[Items listed in a dataset]

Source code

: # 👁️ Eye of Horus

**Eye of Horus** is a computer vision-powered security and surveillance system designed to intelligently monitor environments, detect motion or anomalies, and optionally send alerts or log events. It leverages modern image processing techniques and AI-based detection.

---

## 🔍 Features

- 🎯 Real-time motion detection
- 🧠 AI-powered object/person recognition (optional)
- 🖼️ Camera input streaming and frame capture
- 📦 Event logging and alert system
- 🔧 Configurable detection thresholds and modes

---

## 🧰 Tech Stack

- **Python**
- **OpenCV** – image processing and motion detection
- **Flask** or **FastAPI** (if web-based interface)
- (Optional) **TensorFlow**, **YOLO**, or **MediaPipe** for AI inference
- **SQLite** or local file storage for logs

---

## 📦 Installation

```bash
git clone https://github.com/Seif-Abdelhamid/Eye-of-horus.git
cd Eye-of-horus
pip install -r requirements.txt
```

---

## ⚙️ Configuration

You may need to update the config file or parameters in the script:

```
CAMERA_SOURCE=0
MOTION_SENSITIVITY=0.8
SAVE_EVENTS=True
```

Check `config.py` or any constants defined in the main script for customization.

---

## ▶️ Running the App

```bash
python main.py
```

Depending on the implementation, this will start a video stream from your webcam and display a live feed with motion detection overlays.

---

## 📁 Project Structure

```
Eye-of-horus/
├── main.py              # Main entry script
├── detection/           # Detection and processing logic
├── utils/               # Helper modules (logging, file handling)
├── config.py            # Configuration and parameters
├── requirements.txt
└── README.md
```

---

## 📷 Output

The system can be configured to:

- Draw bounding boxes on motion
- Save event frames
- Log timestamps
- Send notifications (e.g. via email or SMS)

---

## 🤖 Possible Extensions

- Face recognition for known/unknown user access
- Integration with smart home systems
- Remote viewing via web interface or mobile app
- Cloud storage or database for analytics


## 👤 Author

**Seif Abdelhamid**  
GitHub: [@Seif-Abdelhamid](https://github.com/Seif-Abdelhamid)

> _Problem to solve_:
Make an exact copy of all the data.

> _Answer_:
Source code

: # 👁️ Eye of Horus

**Eye of Horus** is a computer vision-powered security and surveillance system designed to intelligently monitor environments, detect motion or anomalies, and optionally send alerts or log events. It leverages modern image processing techniques and AI-based detection.

---

## 🔍 Features

- 🎯 Real-time motion detection
- 🧠 AI-powered object/person recognition (optional)
- 🖼️ Camera input streaming and frame capture
- 📦 Event logging and alert system
- 🔧 Configurable detection thresholds and modes

---

## 🧰 Tech Stack

- **Python**
- **OpenCV** – image processing and motion detection
- **Flask** or **FastAPI** (if web-based interface)
- (Optional) **TensorFlow**, **YOLO**, or **MediaPipe** for AI inference
- **SQLite** or local file storage for logs

---

## 📦 Installation

```bash
git clone https://github.com/Seif-Abdelhamid/Eye-of-horus.git
cd Eye-of-horus
pip install -r requirements.txt
```

---

## ⚙️ Configuration

You may need to update the config file or parameters in the script:

```
CAMERA_SOURCE=0
MOTION_SENSITIVITY=0.8
SAVE_EVENTS=True
```

Check `config.py` or any constants defined in the main script for customization.

---

## ▶️ Running the App

```bash
python main.py
```

Depending on the implementation, this will start a video stream from your webcam and display a live feed with motion detection overlays.

---

## 📁 Project Structure

```
Eye-of-horus/
├── main.py              # Main entry script
├── detection/           # Detection and processing logic
├── utils/               # Helper modules (logging, file handling)
├── config.py            # Configuration and parameters
├── requirements.txt
└── README.md
```

---

## 📷 Output

The system can be configured to:

- Draw bounding boxes on motion
- Save event frames
- Log timestamps
- Send notifications (e.g. via email or SMS)

---

## 🤖 Possible Extensions

- Face recognition for known/unknown user access
- Integration with smart home systems
- Remote viewing via web interface or mobile app
- Cloud storage or database for analytics


## 👤 Author

**Seif Abdelhamid**  
GitHub: [@Seif-Abdelhamid](https://github.com/Seif-Abdelhamid)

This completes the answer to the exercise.